## Saved data entries
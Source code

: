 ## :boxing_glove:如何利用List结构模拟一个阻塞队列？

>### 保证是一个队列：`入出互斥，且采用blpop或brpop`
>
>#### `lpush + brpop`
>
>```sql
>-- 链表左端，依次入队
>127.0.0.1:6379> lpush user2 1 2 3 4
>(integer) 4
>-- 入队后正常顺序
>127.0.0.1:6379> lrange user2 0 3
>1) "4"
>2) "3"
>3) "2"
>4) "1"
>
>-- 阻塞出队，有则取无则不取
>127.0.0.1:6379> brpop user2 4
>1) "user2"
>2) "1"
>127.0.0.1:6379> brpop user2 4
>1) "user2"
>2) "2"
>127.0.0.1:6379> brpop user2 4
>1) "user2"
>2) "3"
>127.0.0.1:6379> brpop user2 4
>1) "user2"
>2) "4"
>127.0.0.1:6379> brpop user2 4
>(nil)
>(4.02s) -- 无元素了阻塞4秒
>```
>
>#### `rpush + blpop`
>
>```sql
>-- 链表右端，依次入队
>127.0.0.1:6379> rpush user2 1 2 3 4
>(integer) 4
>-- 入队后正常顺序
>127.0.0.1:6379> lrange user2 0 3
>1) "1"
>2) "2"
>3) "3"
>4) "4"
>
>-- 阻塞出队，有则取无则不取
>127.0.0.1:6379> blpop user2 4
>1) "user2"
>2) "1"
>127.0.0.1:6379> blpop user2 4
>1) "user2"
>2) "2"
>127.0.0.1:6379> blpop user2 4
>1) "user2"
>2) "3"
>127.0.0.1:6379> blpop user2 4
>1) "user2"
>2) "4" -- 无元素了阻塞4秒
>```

## WORK TO BE COMPLETED
Give back every entry above, complete and exact.

## RESPONSE TO THE EXERCISE
Source code

: ## :boxing_glove:如何利用List结构模拟一个阻塞队列？

>### 保证是一个队列：`入出互斥，且采用blpop或brpop`
>
>#### `lpush + brpop`
>
>```sql
>-- 链表左端，依次入队
>127.0.0.1:6379> lpush user2 1 2 3 4
>(integer) 4
>-- 入队后正常顺序
>127.0.0.1:6379> lrange user2 0 3
>1) "4"
>2) "3"
>3) "2"
>4) "1"
>
>-- 阻塞出队，有则取无则不取
>127.0.0.1:6379> brpop user2 4
>1) "user2"
>2) "1"
>127.0.0.1:6379> brpop user2 4
>1) "user2"
>2) "2"
>127.0.0.1:6379> brpop user2 4
>1) "user2"
>2) "3"
>127.0.0.1:6379> brpop user2 4
>1) "user2"
>2) "4"
>127.0.0.1:6379> brpop user2 4
>(nil)
>(4.02s) -- 无元素了阻塞4秒
>```
>
>#### `rpush + blpop`
>
>```sql
>-- 链表右端，依次入队
>127.0.0.1:6379> rpush user2 1 2 3 4
>(integer) 4
>-- 入队后正常顺序
>127.0.0.1:6379> lrange user2 0 3
>1) "1"
>2) "2"
>3) "3"
>4) "4"
>
>-- 阻塞出队，有则取无则不取
>127.0.0.1:6379> blpop user2 4
>1) "user2"
>2) "1"
>127.0.0.1:6379> blpop user2 4
>1) "user2"
>2) "2"
>127.0.0.1:6379> blpop user2 4
>1) "user2"
>2) "3"
>127.0.0.1:6379> blpop user2 4
>1) "user2"
>2) "4" -- 无元素了阻塞4秒
>```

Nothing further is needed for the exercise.